Disclosed is a process for the sulfinylation of a pyrazole derivative, characterized in that 5-amino-1-[2,6-dichloro-4-(trifluoromethyl)phenyl]-1 H-pyrazole-3-carbonitrile is reacted with a sulfinylating agent S in the presence of at least one amine acid complex wherein the amine(s) are selected from cyclic secondary amines selected from piperidine, 2-methylpiperidine, 4-methylpiperidine, pyrrolidine, 2-methylpyrrolidine, 3-methylpyrrolidine, imidazolidine, pyrrole, piperazine, and morpholine, and the acid(s) are selected from p-toluenesulfonic acid, benzenesulfonic acid, 4-ethyl benzenesulfonic acid, 4-chlorobenzenesulfonic acid, xylenesulfonic acid, 2,3-dimethylbenzene sulfonic acid, 2,4:"dimethylbenzene sulfonic acid, 2,5-dimethylbenzene sulfonic acid, 2,6-dimethylbenzene sulfonic acid, 1-napthalenesulfonic acid, 2-napthalenesulfonic acid, mixtures of two or more of the isomers of dimethylbenzene sulfonic acid, mesitylene sulfonic acid, methane-sulfonic acid, camphor sulfonic acid, and trifluoromethylsulfonic acid, and with the addition of a halogenating agent, wherein S is [CF3S(O)]2O; or CF3S(O)X wherein X means fluoro, chloro, bromo, iodo, a hydroxy group, or an alkaline or alkaline earth metal salt of the hydroxy group; or mixtures thereof.

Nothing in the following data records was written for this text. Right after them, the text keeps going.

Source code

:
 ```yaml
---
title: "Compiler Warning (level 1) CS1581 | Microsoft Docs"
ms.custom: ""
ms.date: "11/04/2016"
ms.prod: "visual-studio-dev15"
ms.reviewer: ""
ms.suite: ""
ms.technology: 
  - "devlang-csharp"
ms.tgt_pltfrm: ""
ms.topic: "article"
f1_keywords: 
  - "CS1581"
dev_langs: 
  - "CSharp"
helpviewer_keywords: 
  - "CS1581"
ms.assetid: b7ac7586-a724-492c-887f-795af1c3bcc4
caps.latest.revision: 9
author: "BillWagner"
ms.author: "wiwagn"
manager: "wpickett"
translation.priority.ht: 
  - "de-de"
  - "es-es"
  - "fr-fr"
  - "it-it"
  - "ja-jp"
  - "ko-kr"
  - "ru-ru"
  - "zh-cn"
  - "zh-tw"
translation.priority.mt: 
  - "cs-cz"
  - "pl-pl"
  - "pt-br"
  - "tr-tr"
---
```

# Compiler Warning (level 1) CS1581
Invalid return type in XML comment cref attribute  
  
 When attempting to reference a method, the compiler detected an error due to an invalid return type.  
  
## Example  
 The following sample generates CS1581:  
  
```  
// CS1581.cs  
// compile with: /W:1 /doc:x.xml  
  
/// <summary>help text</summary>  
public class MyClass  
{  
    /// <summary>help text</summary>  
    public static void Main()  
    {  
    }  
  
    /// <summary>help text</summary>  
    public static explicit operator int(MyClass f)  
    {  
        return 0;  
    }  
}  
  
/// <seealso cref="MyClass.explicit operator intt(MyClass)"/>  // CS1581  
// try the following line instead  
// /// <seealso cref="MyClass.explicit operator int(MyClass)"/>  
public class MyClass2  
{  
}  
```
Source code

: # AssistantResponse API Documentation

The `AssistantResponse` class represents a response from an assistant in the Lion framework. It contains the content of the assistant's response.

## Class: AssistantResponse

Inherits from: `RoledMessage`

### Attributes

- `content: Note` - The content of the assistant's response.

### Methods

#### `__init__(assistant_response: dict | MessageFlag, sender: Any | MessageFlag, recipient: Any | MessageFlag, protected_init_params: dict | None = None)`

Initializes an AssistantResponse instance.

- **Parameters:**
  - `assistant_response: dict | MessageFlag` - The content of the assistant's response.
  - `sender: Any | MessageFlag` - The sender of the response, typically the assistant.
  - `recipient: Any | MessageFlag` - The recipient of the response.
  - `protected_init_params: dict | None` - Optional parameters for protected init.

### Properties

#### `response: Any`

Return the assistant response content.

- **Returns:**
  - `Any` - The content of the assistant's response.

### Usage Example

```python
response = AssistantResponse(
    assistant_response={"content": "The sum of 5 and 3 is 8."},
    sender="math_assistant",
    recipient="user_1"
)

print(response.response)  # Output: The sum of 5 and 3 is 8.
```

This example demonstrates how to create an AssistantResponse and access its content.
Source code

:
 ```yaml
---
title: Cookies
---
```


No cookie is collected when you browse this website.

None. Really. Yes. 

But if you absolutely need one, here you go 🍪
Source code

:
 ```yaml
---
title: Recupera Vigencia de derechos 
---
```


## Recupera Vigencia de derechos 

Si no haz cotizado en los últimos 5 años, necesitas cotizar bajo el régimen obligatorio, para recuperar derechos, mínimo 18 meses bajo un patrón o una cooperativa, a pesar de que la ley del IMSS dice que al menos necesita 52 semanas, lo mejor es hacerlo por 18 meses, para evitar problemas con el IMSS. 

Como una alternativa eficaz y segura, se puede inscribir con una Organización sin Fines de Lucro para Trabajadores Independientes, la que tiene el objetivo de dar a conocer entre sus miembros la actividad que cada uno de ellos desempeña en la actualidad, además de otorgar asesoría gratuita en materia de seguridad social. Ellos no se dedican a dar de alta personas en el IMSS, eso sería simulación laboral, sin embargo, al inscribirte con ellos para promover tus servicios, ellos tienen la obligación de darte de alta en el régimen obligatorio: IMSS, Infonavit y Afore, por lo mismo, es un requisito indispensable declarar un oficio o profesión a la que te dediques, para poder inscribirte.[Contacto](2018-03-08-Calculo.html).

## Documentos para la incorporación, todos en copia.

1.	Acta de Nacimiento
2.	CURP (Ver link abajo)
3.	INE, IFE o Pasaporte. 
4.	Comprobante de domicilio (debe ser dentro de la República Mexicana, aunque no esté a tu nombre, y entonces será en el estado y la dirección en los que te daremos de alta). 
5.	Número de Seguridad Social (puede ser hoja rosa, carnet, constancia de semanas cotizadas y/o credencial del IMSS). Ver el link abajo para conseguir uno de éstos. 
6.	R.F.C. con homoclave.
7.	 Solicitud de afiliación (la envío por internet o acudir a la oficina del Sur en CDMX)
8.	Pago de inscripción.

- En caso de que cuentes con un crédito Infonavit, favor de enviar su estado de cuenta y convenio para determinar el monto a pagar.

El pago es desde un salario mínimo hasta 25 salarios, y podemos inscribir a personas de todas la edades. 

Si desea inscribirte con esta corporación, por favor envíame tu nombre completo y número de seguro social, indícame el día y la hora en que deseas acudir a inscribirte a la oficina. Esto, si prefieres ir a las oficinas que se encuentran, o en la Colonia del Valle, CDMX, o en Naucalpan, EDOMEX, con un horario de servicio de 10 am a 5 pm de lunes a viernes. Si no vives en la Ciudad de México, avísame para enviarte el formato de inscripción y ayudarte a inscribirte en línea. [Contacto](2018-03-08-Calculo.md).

Also disclosed is a method of treating animals against infestation or infection by parasites or protecting growing plants from infestation from insects, acarids or nematodes by applying or ingesting a 5-amino-1-[2,6-dichloro-4-(trifluoromethyl)phenyl]-4-(trifluoromethylsulfinyl)-pyrazole-3-carbonitrile prepared by the above process.